The Berlin Apartment présente une aventure narrative où Dilara accompagne son père Malik dans la rénovation d’un vieil appartement berlinois. En retirant une plinthe ou en ouvrant une vieille armoire, le duo tombe sur des vestiges du passé qui deviennent autant de portes ouvertes vers des histoires anciennes. Malik, un peu bricoleur, un peu conteur, transforme alors chaque objet déniché en récit miniature. Le concept est simple: chaque découverte est un prétexte pour plonger dans une époque différente et dans l’évolution de Berlin, tout en gardant cet appartement comme scène immuable.

Alors, qu’est-ce que ça donne une fois la peinture fraîche et les souvenirs dépoussiérés ? Déjà, The Berlin Apartment mise tout sur la narration.
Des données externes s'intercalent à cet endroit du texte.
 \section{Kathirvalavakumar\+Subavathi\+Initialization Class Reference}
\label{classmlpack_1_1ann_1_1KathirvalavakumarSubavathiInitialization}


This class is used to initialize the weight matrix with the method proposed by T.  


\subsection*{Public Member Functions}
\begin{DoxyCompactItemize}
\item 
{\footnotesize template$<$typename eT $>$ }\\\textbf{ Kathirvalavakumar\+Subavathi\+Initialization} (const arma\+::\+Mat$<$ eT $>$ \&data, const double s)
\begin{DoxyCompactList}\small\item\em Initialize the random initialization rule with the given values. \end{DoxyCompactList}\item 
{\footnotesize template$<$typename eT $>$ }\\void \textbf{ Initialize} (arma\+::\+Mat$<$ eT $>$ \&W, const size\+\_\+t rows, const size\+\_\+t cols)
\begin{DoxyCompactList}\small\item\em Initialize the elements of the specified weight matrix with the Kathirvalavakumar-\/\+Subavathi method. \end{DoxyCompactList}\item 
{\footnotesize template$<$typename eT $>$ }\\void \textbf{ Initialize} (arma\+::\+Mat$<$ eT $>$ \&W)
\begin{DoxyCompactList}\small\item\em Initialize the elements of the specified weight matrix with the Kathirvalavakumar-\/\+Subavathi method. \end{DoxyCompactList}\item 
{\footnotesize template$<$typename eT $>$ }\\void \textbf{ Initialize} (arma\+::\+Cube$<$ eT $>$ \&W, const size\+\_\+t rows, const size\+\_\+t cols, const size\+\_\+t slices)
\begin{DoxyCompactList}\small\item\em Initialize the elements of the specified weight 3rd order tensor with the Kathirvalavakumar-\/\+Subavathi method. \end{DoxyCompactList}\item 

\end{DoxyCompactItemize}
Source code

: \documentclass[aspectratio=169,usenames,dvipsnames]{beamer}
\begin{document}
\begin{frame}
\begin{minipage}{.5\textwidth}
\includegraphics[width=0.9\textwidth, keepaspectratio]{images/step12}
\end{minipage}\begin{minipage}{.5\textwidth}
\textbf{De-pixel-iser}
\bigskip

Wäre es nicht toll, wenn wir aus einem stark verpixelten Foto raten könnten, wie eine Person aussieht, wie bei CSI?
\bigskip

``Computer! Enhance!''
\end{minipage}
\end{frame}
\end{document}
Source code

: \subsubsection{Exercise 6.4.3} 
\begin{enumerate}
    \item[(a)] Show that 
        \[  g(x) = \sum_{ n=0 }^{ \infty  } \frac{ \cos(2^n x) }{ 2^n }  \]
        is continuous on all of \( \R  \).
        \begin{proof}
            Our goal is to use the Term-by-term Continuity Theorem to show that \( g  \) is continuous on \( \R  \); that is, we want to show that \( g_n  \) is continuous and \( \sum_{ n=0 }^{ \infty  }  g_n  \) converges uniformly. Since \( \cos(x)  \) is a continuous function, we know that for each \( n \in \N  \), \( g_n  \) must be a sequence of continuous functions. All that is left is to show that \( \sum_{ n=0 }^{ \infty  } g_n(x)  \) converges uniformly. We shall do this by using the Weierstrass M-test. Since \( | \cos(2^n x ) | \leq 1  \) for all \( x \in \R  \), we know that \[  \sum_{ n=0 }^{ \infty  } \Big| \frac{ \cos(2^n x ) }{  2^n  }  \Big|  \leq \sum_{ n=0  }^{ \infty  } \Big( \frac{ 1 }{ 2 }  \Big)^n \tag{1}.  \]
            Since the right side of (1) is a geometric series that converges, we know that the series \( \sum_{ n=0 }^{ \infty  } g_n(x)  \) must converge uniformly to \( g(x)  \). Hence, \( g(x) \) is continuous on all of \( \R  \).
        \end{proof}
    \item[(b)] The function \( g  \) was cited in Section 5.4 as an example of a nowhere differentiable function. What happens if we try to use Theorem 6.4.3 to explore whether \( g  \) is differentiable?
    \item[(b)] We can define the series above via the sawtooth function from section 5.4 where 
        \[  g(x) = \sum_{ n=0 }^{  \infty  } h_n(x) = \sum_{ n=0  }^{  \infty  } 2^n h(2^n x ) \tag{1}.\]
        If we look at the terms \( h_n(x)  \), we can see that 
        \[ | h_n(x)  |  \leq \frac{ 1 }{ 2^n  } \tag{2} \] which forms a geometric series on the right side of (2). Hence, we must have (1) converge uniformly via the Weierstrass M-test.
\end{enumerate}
On découvre des petites histoires, souvent émouvantes, parfois surprenantes, qui reconstituent la vie des anciens occupants. Le jeu fonctionne comme une chasse au trésor: on fouille, on observe, on tombe sur une relique et hop, nouveau retour dans le passé. C’est le genre d’idée qui attire immédiatement ceux qui aiment fouiner dans les vieux tiroirs et se demander qui vivait là avant.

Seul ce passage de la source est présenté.